D on lm32-CPU: string argument on stack instead of register

Chad Joan chadjoan at gmail.com
Sat Aug 1 23:08:38 UTC 2020


On Saturday, 1 August 2020 at 08:58:03 UTC, Michael Reese wrote:
> [...]
> So the compiler knows how to use r1 and r2 for arguments. I 
> checked again in the lm32 manual 
> (https://www.latticesemi.com/view_document?document_id=52077), 
> and it says:
>
> "As illustrated in Table 3 on page 8, the first eight function 
> arguments are
> passed in registers. Any remaining arguments are passed on the 
> stack, as
> illustrated in Figure 12."
>
> So strings and structs should be passed on the stack and this 
> seems to be more an issue of the gcc lm32 backend than a D 
> issue.
>

Nice find!

Though if the compiler is allowed to split a single uint64_t into 
two registers, I would expect it to split struct/string into two 
registers as well. At least, the manual doesn't seem to 
explicitly mention higher-level constructs like structs. It does 
suggest a one-to-one relationship between arguments and registers 
(up to a point), but GCC seems to have decided otherwise for 
certain uint64_t's. (Looking at Table 3...) It even gives you two 
registers for a return value: enough for a string or an array. 
And if the backend/ABI weren't up for it, it would be 
theoretically possible to have the frontend to lower strings 
(dynamic arrays) and small structs into their components before 
function calls and then also insert code on the other side to 
cast them back into their original form.

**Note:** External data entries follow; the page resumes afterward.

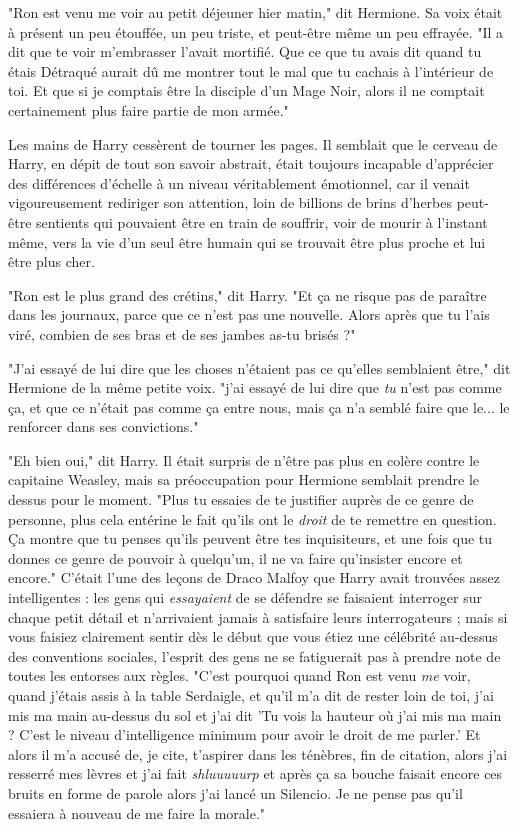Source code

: "Ron est venu me voir au petit déjeuner hier matin," dit Hermione. Sa voix était à présent un peu étouffée, un peu triste, et peut-être même un peu effrayée. "Il a dit que te voir m'embrasser l'avait mortifié. Que ce que tu avais dit quand tu étais Détraqué aurait dû me montrer tout le mal que tu cachais à l'intérieur de toi. Et que si je comptais être la disciple d'un Mage Noir, alors il ne comptait certainement plus faire partie de mon armée."

Les mains de Harry cessèrent de tourner les pages. Il semblait que le cerveau de Harry, en dépit de tout son savoir abstrait, était toujours incapable d'apprécier des différences d'échelle à un niveau véritablement émotionnel, car il venait vigoureusement rediriger son attention, loin de billions de brins d'herbes peut-être sentients qui pouvaient être en train de souffrir, voir de mourir à l'instant même, vers la vie d'un seul être humain qui se trouvait être plus proche et lui être plus cher.

"Ron est le plus grand des crétins," dit Harry. "Et ça ne risque pas de paraître dans les journaux, parce que ce n'est pas une nouvelle. Alors après que tu l'ais viré, combien de ses bras et de ses jambes as-tu brisés ?"

"J'ai essayé de lui dire que les choses n'étaient pas ce qu'elles semblaient être," dit Hermione de la même petite voix. "j'ai essayé de lui dire que \emph{tu}  n'est pas comme ça, et que ce n'était pas comme ça entre nous, mais ça n'a semblé faire que le... le renforcer dans ses convictions."

"Eh bien oui," dit Harry. Il était surpris de n'être pas plus en colère contre le capitaine Weasley, mais sa préoccupation pour Hermione semblait prendre le dessus pour le moment. "Plus tu essaies de te justifier auprès de ce genre de personne, plus cela entérine le fait qu'ils ont le \emph{droit}  de te remettre en question. Ça montre que tu penses qu'ils peuvent être tes inquisiteurs, et une fois que tu donnes ce genre de pouvoir à quelqu'un, il ne va faire qu'insister encore et encore." C'était l'une des leçons de Draco Malfoy que Harry avait trouvées assez intelligentes : les gens qui \emph{essayaient}  de se défendre se faisaient interroger sur chaque petit détail et n'arrivaient jamais à satisfaire leurs interrogateurs ; mais si vous faisiez clairement sentir dès le début que vous étiez une célébrité au-dessus des conventions sociales, l'esprit des gens ne se fatiguerait pas à prendre note de toutes les entorses aux règles. "C'est pourquoi quand Ron est venu \emph{me}  voir, quand j'étais assis à la table Serdaigle, et qu'il m'a dit de rester loin de toi, j'ai mis ma main au-dessus du sol et j'ai dit 'Tu vois la hauteur où j'ai mis ma main ? C'est le niveau d'intelligence minimum pour avoir le droit de me parler.' Et alors il m'a accusé de, je cite, t'aspirer dans les ténèbres, fin de citation, alors j'ai resserré mes lèvres et j'ai fait \emph{shluuuuurp}  et après ça sa bouche faisait encore ces bruits en forme de parole alors j'ai lancé un Silencio. Je ne pense pas qu'il essaiera à nouveau de me faire la morale."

I'm not sure if anyone 
would want to write it, though. o.O

> But I just found a workaround using a wrapper function.
>
> void write_to_host(in string msg) {
>         write_to_hostC(msg.ptr, msg.length);
> }
>
> I checked the assembly code on the caller side, and the call 
> write_to host("Hello, World!\n") is inlined. There is only one 
> call to write_to_hostC. This is still not nice, but I think I 
> can live with that for now. Now I have to figure out how make 
> the cast back from from pointer-length pair into a string. I'm 
> sure I read that somewhere before, but forgot it and was unable 
> to find it now on a quick google search...

That's pretty clever. I like it.

Getting from pointer-length to string might be pretty easy:
string foo = ptr[0 .. len];

D allows pointers to be indexed, like in C. But unlike C, D has 
slices, and pointers can be "sliced". The result of a slice 
operation, at least for primitive arrays+pointers, is always an 
array (the "dynamic" ptr+length kind). Hope that helps.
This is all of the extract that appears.